In early 1915, Majestic and Prince George took part in the Dardanelles Campaign against the Ottoman Empire; they bombarded Ottoman positions around the Dardanelles until May, when Majestic was torpedoed and sunk by the German U-boat off Cape Helles. At around the same time, Prince George was hit by a shell from an Ottoman coastal battery, requiring repairs at Malta. Hannibal, Magnificent, Victorious, and Mars were laid up in early 1915 and had their 12 in guns removed to arm the Lord Clive-class monitors. Illustrious was similarly disarmed, with two of her guns going to the Tyne Turrets. Hannibal, Magnificent, and Mars were then used as troop ships during the operations off the Dardanelles. In late 1915 after the conclusion of the Dardanelles Campaign, Hannibal was stationed in Egypt as a depot ship, while Magnificent and Mars returned to Britain to be used as an ammunition ship and a depot ship, respectively.

Victorious was converted into a repair ship in 1915–1916 and based in Scapa Flow, the main base of the Grand Fleet. Jupiter was transferred to the Suez Canal Patrol in mid-1915, before returning to Devonport in late 1916 to be paid off.

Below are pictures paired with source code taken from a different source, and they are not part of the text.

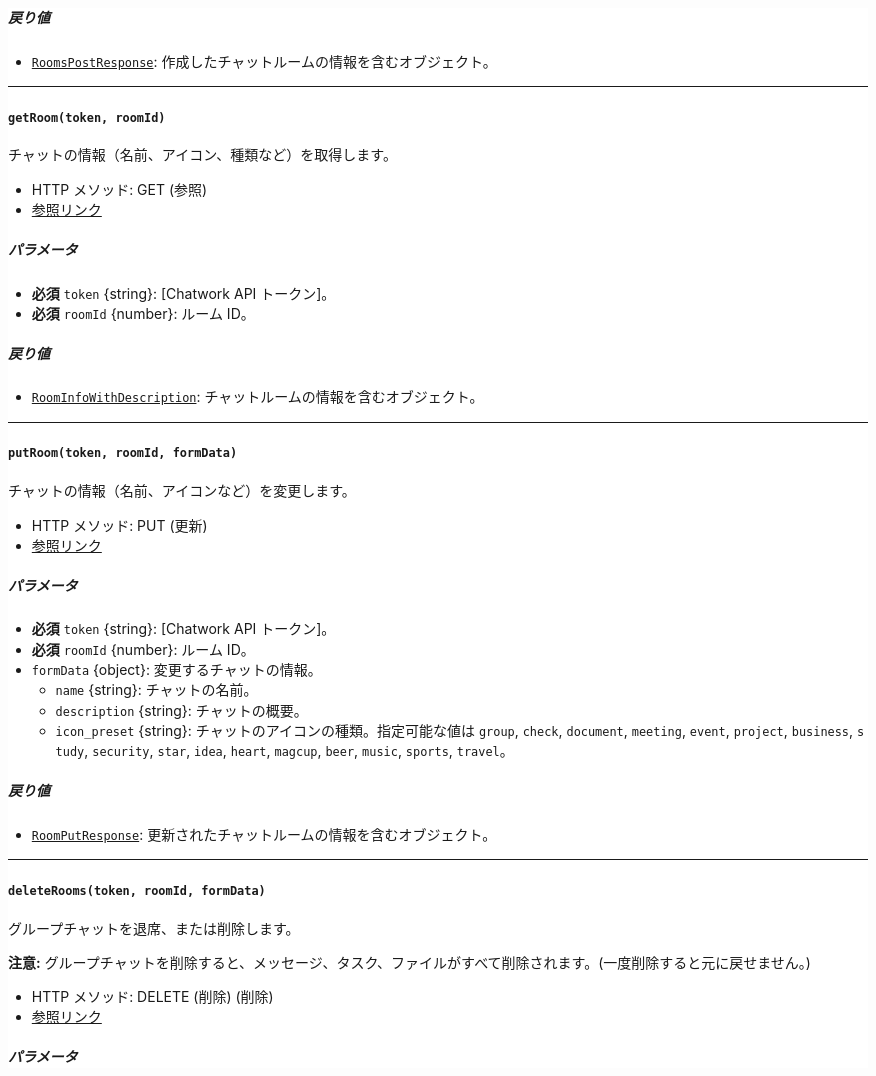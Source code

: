 ##### 戻り値

- [`RoomsPostResponse`](#RoomsPostResponse): 作成したチャットルームの情報を含むオブジェクト。

---

#### `getRoom(token, roomId)`

チャットの情報（名前、アイコン、種類など）を取得します。

- HTTP メソッド: GET (参照)
- [参照リンク](https://developer.chatwork.com/reference/get-rooms-room_id)

##### パラメータ

- **必須** `token` {string}: [Chatwork API トークン]。
- **必須** `roomId` {number}: ルーム ID。

##### 戻り値

- [`RoomInfoWithDescription`](#RoomInfoWithDescription): チャットルームの情報を含むオブジェクト。

---

#### `putRoom(token, roomId, formData)`

チャットの情報（名前、アイコンなど）を変更します。

- HTTP メソッド: PUT (更新)
- [参照リンク](https://developer.chatwork.com/reference/put-rooms-room_id)

##### パラメータ

- **必須** `token` {string}: [Chatwork API トークン]。
- **必須** `roomId` {number}: ルーム ID。
- `formData` {object}: 変更するチャットの情報。
  - `name` {string}: チャットの名前。
  - `description` {string}: チャットの概要。
  - `icon_preset` {string}: チャットのアイコンの種類。指定可能な値は `group`, `check`, `document`, `meeting`, `event`, `project`, `business`, `study`, `security`, `star`, `idea`, `heart`, `magcup`, `beer`, `music`, `sports`, `travel`。

##### 戻り値

- [`RoomPutResponse`](#RoomPutResponse): 更新されたチャットルームの情報を含むオブジェクト。

---

#### `deleteRooms(token, roomId, formData)`

グループチャットを退席、または削除します。

**注意:** グループチャットを削除すると、メッセージ、タスク、ファイルがすべて削除されます。(一度削除すると元に戻せません。)

- HTTP メソッド: DELETE (削除) (削除)
- [参照リンク](https://developer.chatwork.com/reference/delete-rooms-room_id)

##### パラメータ


[Chatwork APIトークン]: https://www.chatwork.com/service/packages/chatwork/subpackages/api/token.php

By 1916, Illustrious had been converted into a storeship and based in Chatham; she was joined there by Prince George, by then converted into a barracks ship. From December 1914 to September 1918, Caesar was employed as a guard ship, first at Gibraltar and then in the North America and West Indies Station. She served in the Adriatic Squadron in September 1918, and then in the Aegean Squadron in October. After the war, she supported the Allied intervention in the Russian Civil War in the Black Sea as a depot ship; she was the last British pre-dreadnought to serve overseas in any capacity.

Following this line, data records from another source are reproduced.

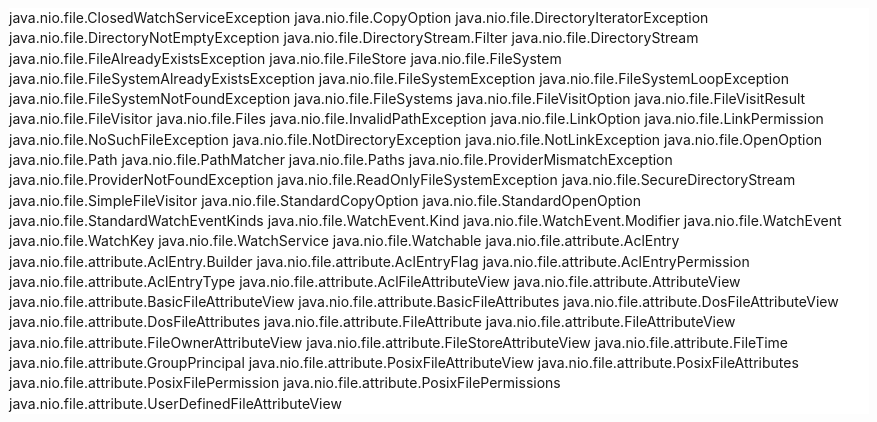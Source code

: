 java.nio.file.ClosedWatchServiceException
java.nio.file.CopyOption
java.nio.file.DirectoryIteratorException
java.nio.file.DirectoryNotEmptyException
java.nio.file.DirectoryStream.Filter<T>
java.nio.file.DirectoryStream<T>
java.nio.file.FileAlreadyExistsException
java.nio.file.FileStore
java.nio.file.FileSystem
java.nio.file.FileSystemAlreadyExistsException
java.nio.file.FileSystemException
java.nio.file.FileSystemLoopException
java.nio.file.FileSystemNotFoundException
java.nio.file.FileSystems
java.nio.file.FileVisitOption
java.nio.file.FileVisitResult
java.nio.file.FileVisitor<T>
java.nio.file.Files
java.nio.file.InvalidPathException
java.nio.file.LinkOption
java.nio.file.LinkPermission
java.nio.file.NoSuchFileException
java.nio.file.NotDirectoryException
java.nio.file.NotLinkException
java.nio.file.OpenOption
java.nio.file.Path
java.nio.file.PathMatcher
java.nio.file.Paths
java.nio.file.ProviderMismatchException
java.nio.file.ProviderNotFoundException
java.nio.file.ReadOnlyFileSystemException
java.nio.file.SecureDirectoryStream<T>
java.nio.file.SimpleFileVisitor<T>
java.nio.file.StandardCopyOption
java.nio.file.StandardOpenOption
java.nio.file.StandardWatchEventKinds
java.nio.file.WatchEvent.Kind<T>
java.nio.file.WatchEvent.Modifier
java.nio.file.WatchEvent<T>
java.nio.file.WatchKey
java.nio.file.WatchService
java.nio.file.Watchable
java.nio.file.attribute.AclEntry
java.nio.file.attribute.AclEntry.Builder
java.nio.file.attribute.AclEntryFlag
java.nio.file.attribute.AclEntryPermission
java.nio.file.attribute.AclEntryType
java.nio.file.attribute.AclFileAttributeView
java.nio.file.attribute.AttributeView
java.nio.file.attribute.BasicFileAttributeView
java.nio.file.attribute.BasicFileAttributes
java.nio.file.attribute.DosFileAttributeView
java.nio.file.attribute.DosFileAttributes
java.nio.file.attribute.FileAttribute<T>
java.nio.file.attribute.FileAttributeView
java.nio.file.attribute.FileOwnerAttributeView
java.nio.file.attribute.FileStoreAttributeView
java.nio.file.attribute.FileTime
java.nio.file.attribute.GroupPrincipal
java.nio.file.attribute.PosixFileAttributeView
java.nio.file.attribute.PosixFileAttributes
java.nio.file.attribute.PosixFilePermission
java.nio.file.attribute.PosixFilePermissions
java.nio.file.attribute.UserDefinedFileAttributeView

Hannibal and Jupiter were sold in January 1920 and thereafter broken up in Italy and Britain, respectively. Illustrious followed her sisters to the breakers in June 1920, being scrapped at Barrow-in-Furness. Caesar was paid off in April 1920 and eventually sold for scrapping in Germany in July 1922. Magnificent and Mars were sold for scrap in May 1921 and broken up at Inverkeithing and Briton Ferry, respectively. Prince George was sold for scrapping in Germany in September, but while en route she ran aground off Camperduin. Victorious was renamed Indus II in 1920 and eventually sold for scrap in December 1922.